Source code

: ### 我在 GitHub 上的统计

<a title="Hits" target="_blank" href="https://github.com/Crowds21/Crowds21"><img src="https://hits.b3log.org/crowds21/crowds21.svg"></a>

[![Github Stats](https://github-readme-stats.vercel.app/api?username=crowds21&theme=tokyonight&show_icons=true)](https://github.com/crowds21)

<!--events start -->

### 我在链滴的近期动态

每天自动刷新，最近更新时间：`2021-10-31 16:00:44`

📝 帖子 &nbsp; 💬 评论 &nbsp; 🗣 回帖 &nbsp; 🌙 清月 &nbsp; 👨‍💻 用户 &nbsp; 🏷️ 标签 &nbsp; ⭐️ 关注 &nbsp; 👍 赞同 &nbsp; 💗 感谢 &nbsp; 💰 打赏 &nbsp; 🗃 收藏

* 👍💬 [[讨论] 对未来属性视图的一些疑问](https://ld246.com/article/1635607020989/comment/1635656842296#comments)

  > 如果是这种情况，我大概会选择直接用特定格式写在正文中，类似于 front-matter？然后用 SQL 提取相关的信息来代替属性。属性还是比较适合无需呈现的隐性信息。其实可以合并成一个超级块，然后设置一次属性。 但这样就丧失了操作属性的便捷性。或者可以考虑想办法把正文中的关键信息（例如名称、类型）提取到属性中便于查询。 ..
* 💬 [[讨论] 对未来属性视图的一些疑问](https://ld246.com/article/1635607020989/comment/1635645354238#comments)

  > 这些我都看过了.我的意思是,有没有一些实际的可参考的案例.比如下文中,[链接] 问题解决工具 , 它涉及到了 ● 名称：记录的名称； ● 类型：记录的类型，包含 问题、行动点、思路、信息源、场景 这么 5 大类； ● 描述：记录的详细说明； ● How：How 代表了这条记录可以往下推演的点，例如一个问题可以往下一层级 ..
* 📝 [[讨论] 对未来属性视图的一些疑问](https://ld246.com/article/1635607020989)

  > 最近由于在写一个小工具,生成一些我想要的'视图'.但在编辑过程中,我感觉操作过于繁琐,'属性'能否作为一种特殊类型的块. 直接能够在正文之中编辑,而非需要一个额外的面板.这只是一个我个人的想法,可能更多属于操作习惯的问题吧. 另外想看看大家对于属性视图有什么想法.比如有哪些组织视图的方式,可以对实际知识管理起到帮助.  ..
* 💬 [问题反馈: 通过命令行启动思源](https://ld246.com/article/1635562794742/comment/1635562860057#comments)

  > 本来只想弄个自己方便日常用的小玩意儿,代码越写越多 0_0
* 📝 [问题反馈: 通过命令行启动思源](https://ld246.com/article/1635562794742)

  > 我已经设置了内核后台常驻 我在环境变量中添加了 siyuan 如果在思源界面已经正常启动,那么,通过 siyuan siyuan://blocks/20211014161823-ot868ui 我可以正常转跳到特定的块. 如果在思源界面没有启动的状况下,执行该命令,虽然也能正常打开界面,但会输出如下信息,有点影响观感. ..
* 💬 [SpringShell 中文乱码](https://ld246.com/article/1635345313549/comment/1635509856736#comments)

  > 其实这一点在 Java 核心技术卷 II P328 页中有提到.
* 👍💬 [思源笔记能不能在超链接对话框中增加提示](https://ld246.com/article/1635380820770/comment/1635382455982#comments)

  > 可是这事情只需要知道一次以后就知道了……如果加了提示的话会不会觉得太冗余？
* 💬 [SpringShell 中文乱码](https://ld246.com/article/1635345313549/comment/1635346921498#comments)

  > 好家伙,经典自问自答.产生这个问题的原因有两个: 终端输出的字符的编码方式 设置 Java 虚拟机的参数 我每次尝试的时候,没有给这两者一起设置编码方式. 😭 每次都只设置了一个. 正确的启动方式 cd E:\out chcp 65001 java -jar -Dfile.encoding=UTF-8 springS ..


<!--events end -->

=====

**TASK:** Copy the whole listing, word for word.

**SOLUTION FOR THIS PROBLEM:**
Source code

: ### 我在 GitHub 上的统计

<a title="Hits" target="_blank" href="https://github.com/Crowds21/Crowds21"><img src="https://hits.b3log.org/crowds21/crowds21.svg"></a>

[![Github Stats](https://github-readme-stats.vercel.app/api?username=crowds21&theme=tokyonight&show_icons=true)](https://github.com/crowds21)

<!--events start -->

### 我在链滴的近期动态

每天自动刷新，最近更新时间：`2021-10-31 16:00:44`

📝 帖子 &nbsp; 💬 评论 &nbsp; 🗣 回帖 &nbsp; 🌙 清月 &nbsp; 👨‍💻 用户 &nbsp; 🏷️ 标签 &nbsp; ⭐️ 关注 &nbsp; 👍 赞同 &nbsp; 💗 感谢 &nbsp; 💰 打赏 &nbsp; 🗃 收藏

* 👍💬 [[讨论] 对未来属性视图的一些疑问](https://ld246.com/article/1635607020989/comment/1635656842296#comments)

  > 如果是这种情况，我大概会选择直接用特定格式写在正文中，类似于 front-matter？然后用 SQL 提取相关的信息来代替属性。属性还是比较适合无需呈现的隐性信息。其实可以合并成一个超级块，然后设置一次属性。 但这样就丧失了操作属性的便捷性。或者可以考虑想办法把正文中的关键信息（例如名称、类型）提取到属性中便于查询。 ..
* 💬 [[讨论] 对未来属性视图的一些疑问](https://ld246.com/article/1635607020989/comment/1635645354238#comments)

  > 这些我都看过了.我的意思是,有没有一些实际的可参考的案例.比如下文中,[链接] 问题解决工具 , 它涉及到了 ● 名称：记录的名称； ● 类型：记录的类型，包含 问题、行动点、思路、信息源、场景 这么 5 大类； ● 描述：记录的详细说明； ● How：How 代表了这条记录可以往下推演的点，例如一个问题可以往下一层级 ..
* 📝 [[讨论] 对未来属性视图的一些疑问](https://ld246.com/article/1635607020989)

  > 最近由于在写一个小工具,生成一些我想要的'视图'.但在编辑过程中,我感觉操作过于繁琐,'属性'能否作为一种特殊类型的块. 直接能够在正文之中编辑,而非需要一个额外的面板.这只是一个我个人的想法,可能更多属于操作习惯的问题吧. 另外想看看大家对于属性视图有什么想法.比如有哪些组织视图的方式,可以对实际知识管理起到帮助.  ..
* 💬 [问题反馈: 通过命令行启动思源](https://ld246.com/article/1635562794742/comment/1635562860057#comments)

  > 本来只想弄个自己方便日常用的小玩意儿,代码越写越多 0_0
* 📝 [问题反馈: 通过命令行启动思源](https://ld246.com/article/1635562794742)

  > 我已经设置了内核后台常驻 我在环境变量中添加了 siyuan 如果在思源界面已经正常启动,那么,通过 siyuan siyuan://blocks/20211014161823-ot868ui 我可以正常转跳到特定的块. 如果在思源界面没有启动的状况下,执行该命令,虽然也能正常打开界面,但会输出如下信息,有点影响观感. ..
* 💬 [SpringShell 中文乱码](https://ld246.com/article/1635345313549/comment/1635509856736#comments)

  > 其实这一点在 Java 核心技术卷 II P328 页中有提到.
* 👍💬 [思源笔记能不能在超链接对话框中增加提示](https://ld246.com/article/1635380820770/comment/1635382455982#comments)

  > 可是这事情只需要知道一次以后就知道了……如果加了提示的话会不会觉得太冗余？
* 💬 [SpringShell 中文乱码](https://ld246.com/article/1635345313549/comment/1635346921498#comments)

  > 好家伙,经典自问自答.产生这个问题的原因有两个: 终端输出的字符的编码方式 设置 Java 虚拟机的参数 我每次尝试的时候,没有给这两者一起设置编码方式. 😭 每次都只设置了一个. 正确的启动方式 cd E:\out chcp 65001 java -jar -Dfile.encoding=UTF-8 springS ..


<!--events end -->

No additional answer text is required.